Your answer should be only the lines below from the one with "#### Como resultado de una instrucción" to the one with "### Conversión implícita de valores", repeated exactly, ends included.

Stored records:
******

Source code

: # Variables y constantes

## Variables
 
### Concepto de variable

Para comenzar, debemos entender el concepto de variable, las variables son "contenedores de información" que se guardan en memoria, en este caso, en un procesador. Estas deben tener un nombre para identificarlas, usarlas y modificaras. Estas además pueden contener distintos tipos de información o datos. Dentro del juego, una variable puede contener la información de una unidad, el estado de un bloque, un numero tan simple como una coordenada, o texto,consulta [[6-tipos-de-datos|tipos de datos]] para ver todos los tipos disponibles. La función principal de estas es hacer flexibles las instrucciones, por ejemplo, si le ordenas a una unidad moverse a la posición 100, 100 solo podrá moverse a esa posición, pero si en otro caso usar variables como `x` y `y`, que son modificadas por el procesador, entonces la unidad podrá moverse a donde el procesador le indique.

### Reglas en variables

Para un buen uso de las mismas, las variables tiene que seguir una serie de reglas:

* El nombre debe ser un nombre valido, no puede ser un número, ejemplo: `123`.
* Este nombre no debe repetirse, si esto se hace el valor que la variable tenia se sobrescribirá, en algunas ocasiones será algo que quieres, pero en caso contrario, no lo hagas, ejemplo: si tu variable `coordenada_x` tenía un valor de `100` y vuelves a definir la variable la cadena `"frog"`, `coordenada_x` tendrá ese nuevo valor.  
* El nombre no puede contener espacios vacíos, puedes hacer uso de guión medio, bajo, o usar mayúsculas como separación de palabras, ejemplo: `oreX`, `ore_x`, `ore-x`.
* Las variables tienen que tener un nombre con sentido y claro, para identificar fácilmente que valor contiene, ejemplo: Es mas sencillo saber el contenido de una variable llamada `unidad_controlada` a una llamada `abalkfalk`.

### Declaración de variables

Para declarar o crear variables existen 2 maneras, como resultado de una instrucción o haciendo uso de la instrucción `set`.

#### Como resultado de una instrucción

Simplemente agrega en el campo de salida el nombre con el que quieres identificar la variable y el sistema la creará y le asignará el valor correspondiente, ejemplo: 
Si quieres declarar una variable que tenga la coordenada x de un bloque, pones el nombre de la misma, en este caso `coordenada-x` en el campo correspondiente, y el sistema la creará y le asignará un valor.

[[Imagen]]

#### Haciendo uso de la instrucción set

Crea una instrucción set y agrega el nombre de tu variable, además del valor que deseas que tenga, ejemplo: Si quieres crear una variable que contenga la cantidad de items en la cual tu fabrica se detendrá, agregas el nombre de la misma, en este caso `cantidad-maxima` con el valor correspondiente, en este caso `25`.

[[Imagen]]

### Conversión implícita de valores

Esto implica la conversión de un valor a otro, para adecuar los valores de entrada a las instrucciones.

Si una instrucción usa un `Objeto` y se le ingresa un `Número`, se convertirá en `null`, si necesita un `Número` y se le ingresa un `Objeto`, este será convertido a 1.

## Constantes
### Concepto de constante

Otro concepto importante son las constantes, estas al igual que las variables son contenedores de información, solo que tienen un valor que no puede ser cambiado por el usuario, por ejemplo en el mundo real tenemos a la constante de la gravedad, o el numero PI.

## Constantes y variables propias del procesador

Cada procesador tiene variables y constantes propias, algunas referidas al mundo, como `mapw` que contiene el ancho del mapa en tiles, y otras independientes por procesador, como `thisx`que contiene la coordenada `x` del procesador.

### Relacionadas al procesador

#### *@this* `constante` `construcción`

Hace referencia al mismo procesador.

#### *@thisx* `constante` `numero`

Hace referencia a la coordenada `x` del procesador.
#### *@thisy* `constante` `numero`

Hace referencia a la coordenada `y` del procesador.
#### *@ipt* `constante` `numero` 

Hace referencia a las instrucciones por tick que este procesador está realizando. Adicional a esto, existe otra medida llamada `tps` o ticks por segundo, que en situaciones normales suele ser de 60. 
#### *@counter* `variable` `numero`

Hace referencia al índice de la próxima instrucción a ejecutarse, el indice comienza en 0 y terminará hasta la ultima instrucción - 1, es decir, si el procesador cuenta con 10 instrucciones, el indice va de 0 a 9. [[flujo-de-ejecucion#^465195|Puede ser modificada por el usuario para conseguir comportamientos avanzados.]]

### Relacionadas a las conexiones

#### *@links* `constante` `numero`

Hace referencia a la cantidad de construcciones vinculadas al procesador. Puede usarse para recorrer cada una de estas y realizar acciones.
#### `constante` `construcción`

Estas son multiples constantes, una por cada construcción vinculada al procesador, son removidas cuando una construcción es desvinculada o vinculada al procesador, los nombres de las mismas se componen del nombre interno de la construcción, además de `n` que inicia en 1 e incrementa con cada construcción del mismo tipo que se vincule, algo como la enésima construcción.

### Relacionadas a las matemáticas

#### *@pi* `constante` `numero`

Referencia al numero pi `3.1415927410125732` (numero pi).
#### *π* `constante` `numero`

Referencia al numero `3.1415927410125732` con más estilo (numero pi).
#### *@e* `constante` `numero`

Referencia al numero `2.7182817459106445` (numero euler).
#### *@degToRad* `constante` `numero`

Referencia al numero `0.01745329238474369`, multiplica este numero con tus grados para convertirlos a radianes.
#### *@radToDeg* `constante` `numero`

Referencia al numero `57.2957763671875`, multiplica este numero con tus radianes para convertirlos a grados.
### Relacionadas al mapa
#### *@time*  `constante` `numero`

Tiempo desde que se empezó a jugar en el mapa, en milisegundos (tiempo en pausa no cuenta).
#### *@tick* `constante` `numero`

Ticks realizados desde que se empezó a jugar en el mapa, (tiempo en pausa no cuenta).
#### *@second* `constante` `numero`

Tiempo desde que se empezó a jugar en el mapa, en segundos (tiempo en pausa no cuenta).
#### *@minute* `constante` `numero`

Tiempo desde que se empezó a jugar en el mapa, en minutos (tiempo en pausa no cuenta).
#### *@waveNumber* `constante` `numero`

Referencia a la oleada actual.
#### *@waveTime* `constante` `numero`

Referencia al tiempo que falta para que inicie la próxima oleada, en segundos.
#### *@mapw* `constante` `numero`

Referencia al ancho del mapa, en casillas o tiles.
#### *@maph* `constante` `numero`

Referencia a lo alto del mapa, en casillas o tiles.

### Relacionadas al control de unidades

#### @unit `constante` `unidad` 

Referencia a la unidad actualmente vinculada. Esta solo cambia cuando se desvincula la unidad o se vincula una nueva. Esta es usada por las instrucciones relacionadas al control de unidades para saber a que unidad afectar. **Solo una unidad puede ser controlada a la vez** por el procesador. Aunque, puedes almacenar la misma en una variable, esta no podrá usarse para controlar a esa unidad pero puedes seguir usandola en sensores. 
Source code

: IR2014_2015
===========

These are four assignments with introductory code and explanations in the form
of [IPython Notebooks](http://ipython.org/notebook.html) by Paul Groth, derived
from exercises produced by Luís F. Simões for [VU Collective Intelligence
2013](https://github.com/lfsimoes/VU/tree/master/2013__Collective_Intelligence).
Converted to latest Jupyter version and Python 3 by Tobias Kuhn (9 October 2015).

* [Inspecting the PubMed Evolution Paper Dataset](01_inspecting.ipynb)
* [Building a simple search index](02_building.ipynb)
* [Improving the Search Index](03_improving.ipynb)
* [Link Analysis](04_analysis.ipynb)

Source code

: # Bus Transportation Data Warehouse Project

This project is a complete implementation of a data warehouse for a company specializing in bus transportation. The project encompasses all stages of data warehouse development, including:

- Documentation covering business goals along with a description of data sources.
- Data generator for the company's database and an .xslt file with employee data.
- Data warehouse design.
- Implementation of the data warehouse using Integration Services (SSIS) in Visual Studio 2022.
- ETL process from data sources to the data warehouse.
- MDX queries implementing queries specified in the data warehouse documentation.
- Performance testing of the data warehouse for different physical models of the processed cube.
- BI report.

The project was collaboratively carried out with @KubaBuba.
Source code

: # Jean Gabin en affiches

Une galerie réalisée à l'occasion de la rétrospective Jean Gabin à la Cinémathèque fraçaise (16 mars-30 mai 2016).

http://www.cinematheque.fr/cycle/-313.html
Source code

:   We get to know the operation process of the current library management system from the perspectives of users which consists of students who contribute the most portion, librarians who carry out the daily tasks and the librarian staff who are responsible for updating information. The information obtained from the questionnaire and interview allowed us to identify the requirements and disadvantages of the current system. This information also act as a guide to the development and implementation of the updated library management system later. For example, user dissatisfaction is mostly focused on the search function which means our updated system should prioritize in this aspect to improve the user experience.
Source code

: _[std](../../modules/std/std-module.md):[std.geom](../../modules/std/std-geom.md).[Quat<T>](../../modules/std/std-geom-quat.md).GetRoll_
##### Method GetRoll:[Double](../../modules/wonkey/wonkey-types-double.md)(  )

******

OUTPUT FOR THIS EXERCISE
#### Como resultado de una instrucción

Simplemente agrega en el campo de salida el nombre con el que quieres identificar la variable y el sistema la creará y le asignará el valor correspondiente, ejemplo: 
Si quieres declarar una variable que tenga la coordenada x de un bloque, pones el nombre de la misma, en este caso `coordenada-x` en el campo correspondiente, y el sistema la creará y le asignará un valor.

[[Imagen]]

#### Haciendo uso de la instrucción set

Crea una instrucción set y agrega el nombre de tu variable, además del valor que deseas que tenga, ejemplo: Si quieres crear una variable que contenga la cantidad de items en la cual tu fabrica se detendrá, agregas el nombre de la misma, en este caso `cantidad-maxima` con el valor correspondiente, en este caso `25`.

[[Imagen]]

### Conversión implícita de valores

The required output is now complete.